**About this task**
A single stretch of the material below is to be transcribed exactly, starting at the line with "software debe ser patentable" and ending after the line with "[ Preguntas a".
=== Begin Enclosure ===
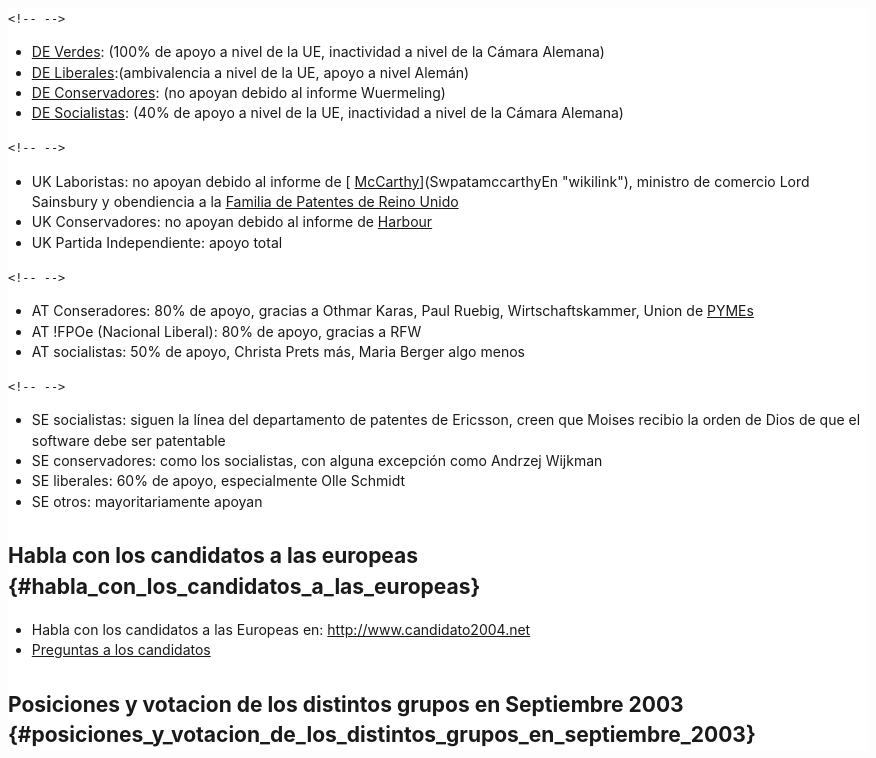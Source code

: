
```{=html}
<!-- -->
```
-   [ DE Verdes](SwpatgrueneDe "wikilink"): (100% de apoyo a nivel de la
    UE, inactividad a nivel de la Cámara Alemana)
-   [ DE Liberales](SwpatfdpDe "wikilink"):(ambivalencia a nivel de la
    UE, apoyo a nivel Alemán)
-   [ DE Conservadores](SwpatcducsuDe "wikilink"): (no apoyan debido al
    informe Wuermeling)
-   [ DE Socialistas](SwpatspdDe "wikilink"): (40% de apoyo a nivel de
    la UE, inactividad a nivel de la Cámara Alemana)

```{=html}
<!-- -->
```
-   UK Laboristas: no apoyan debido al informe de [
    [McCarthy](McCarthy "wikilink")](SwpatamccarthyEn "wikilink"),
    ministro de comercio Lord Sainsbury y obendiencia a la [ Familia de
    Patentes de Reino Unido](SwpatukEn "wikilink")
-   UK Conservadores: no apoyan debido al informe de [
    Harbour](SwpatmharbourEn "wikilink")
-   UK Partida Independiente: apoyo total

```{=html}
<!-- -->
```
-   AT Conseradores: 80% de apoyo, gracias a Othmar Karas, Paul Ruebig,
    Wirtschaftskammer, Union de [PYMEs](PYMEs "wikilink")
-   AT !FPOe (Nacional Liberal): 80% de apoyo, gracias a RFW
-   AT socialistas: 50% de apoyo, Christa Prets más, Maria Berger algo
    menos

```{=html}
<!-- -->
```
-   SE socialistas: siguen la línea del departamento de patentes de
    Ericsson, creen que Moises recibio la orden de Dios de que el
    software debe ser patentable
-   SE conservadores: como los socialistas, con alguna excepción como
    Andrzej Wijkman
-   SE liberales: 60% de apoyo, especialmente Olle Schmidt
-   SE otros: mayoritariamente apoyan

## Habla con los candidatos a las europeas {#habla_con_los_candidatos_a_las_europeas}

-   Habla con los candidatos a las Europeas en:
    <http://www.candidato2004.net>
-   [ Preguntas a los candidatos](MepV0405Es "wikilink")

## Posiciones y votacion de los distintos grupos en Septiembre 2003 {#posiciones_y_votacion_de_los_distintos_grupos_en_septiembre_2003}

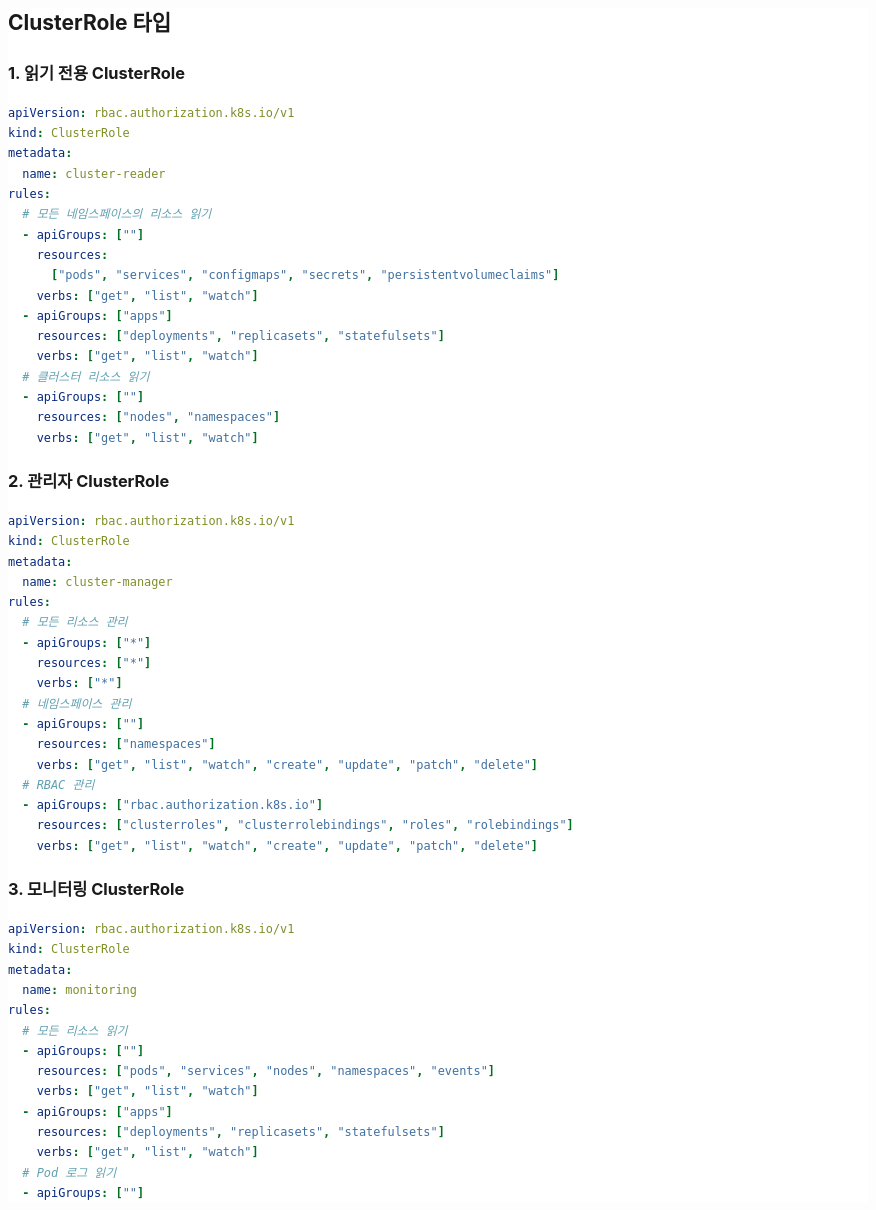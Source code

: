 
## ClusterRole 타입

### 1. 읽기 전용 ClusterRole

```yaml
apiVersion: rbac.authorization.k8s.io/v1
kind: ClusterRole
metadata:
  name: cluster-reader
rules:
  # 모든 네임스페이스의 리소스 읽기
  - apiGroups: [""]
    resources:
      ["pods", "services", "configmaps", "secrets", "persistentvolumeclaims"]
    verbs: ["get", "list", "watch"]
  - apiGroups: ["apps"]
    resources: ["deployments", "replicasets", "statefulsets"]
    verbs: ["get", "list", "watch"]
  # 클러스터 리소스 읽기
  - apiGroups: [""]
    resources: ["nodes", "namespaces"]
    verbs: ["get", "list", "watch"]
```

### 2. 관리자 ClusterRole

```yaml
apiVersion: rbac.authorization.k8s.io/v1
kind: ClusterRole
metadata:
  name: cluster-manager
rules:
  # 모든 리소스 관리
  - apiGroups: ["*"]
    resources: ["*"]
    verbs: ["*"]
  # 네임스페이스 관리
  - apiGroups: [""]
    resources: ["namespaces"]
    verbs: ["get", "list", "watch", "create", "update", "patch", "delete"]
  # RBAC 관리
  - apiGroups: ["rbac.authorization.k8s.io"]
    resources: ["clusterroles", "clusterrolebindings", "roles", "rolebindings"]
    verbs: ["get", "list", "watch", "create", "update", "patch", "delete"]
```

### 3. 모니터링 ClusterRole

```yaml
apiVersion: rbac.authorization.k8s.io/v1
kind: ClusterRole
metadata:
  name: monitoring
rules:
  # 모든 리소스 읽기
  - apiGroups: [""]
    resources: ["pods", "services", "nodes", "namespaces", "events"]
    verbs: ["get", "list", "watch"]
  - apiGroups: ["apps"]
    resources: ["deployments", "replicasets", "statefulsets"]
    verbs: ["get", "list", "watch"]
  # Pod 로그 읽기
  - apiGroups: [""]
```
=== End Enclosure ===
**Written answer**
    software debe ser patentable
-   SE conservadores: como los socialistas, con alguna excepción como
    Andrzej Wijkman
-   SE liberales: 60% de apoyo, especialmente Olle Schmidt
-   SE otros: mayoritariamente apoyan

## Habla con los candidatos a las europeas {#habla_con_los_candidatos_a_las_europeas}

-   Habla con los candidatos a las Europeas en:
    <http://www.candidato2004.net>
-   [ Preguntas a los candidatos](MepV0405Es "wikilink")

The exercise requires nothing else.